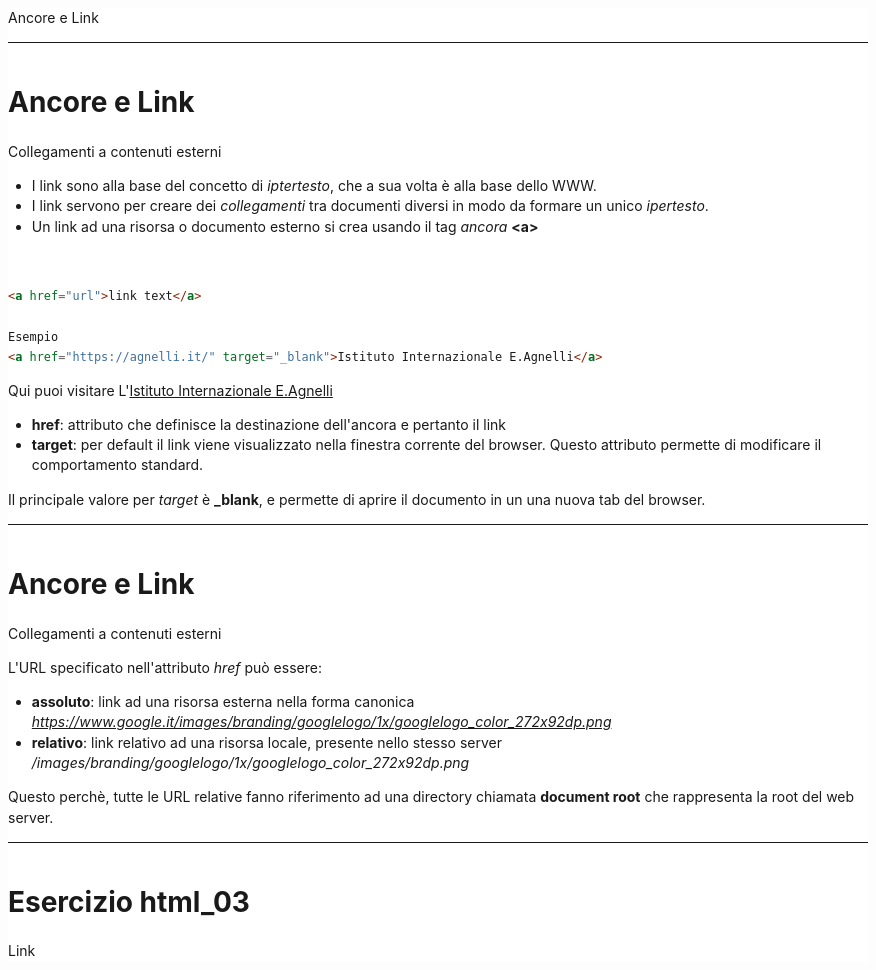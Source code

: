 <Cover fs=100px>
  Ancore e Link
</Cover>

---

# Ancore e Link

Collegamenti a contenuti esterni

- I link sono alla base del concetto di *iptertesto*, che a sua volta è alla base dello WWW.
- I link servono per creare dei *collegamenti* tra documenti diversi in modo da formare un unico *ipertesto*.
- Un link ad una risorsa o documento esterno si crea usando il tag *ancora* **&lt;a&gt;**

<br>

```html
<a href="url">link text</a>

Esempio
<a href="https://agnelli.it/" target="_blank">Istituto Internazionale E.Agnelli</a>
```

Qui puoi visitare L'<a href="https://agnelli.it/" target="_parent">Istituto Internazionale E.Agnelli</a>

- **href**: attributo che definisce la destinazione dell'ancora e pertanto il link
- **target**: per default il link viene visualizzato nella finestra corrente del browser. Questo attributo permette di modificare il comportamento standard.

Il principale valore per *target* è **_blank**, e permette di aprire il documento in un una nuova tab del browser.

---

# Ancore e Link

Collegamenti a contenuti esterni

L'URL specificato nell'attributo *href* può essere:
- **assoluto**: link ad una risorsa esterna nella forma canonica *https://www.google.it/images/branding/googlelogo/1x/googlelogo_color_272x92dp.png*
- **relativo**: link relativo ad una risorsa locale, presente nello stesso server */images/branding/googlelogo/1x/googlelogo_color_272x92dp.png*

Questo perchè, tutte le URL relative fanno riferimento ad una directory chiamata **document root** che rappresenta la root del web server.

---

# Esercizio html_03

Link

◆ ◆ ◆

-- TRY IT --
The copy must match the listing above exactly, except that it holds no pictures.

-- EXERCISE ANSWER --
Source code

: <Cover fs=100px>
  Ancore e Link
</Cover>

---

# Ancore e Link

Collegamenti a contenuti esterni

- I link sono alla base del concetto di *iptertesto*, che a sua volta è alla base dello WWW.
- I link servono per creare dei *collegamenti* tra documenti diversi in modo da formare un unico *ipertesto*.
- Un link ad una risorsa o documento esterno si crea usando il tag *ancora* **&lt;a&gt;**

<br>

```html
<a href="url">link text</a>

Esempio
<a href="https://agnelli.it/" target="_blank">Istituto Internazionale E.Agnelli</a>
```

Qui puoi visitare L'<a href="https://agnelli.it/" target="_parent">Istituto Internazionale E.Agnelli</a>

- **href**: attributo che definisce la destinazione dell'ancora e pertanto il link
- **target**: per default il link viene visualizzato nella finestra corrente del browser. Questo attributo permette di modificare il comportamento standard.

Il principale valore per *target* è **_blank**, e permette di aprire il documento in un una nuova tab del browser.

---

# Ancore e Link

Collegamenti a contenuti esterni

L'URL specificato nell'attributo *href* può essere:
- **assoluto**: link ad una risorsa esterna nella forma canonica *https://www.google.it/images/branding/googlelogo/1x/googlelogo_color_272x92dp.png*
- **relativo**: link relativo ad una risorsa locale, presente nello stesso server */images/branding/googlelogo/1x/googlelogo_color_272x92dp.png*

Questo perchè, tutte le URL relative fanno riferimento ad una directory chiamata **document root** che rappresenta la root del web server.

---

# Esercizio html_03

Link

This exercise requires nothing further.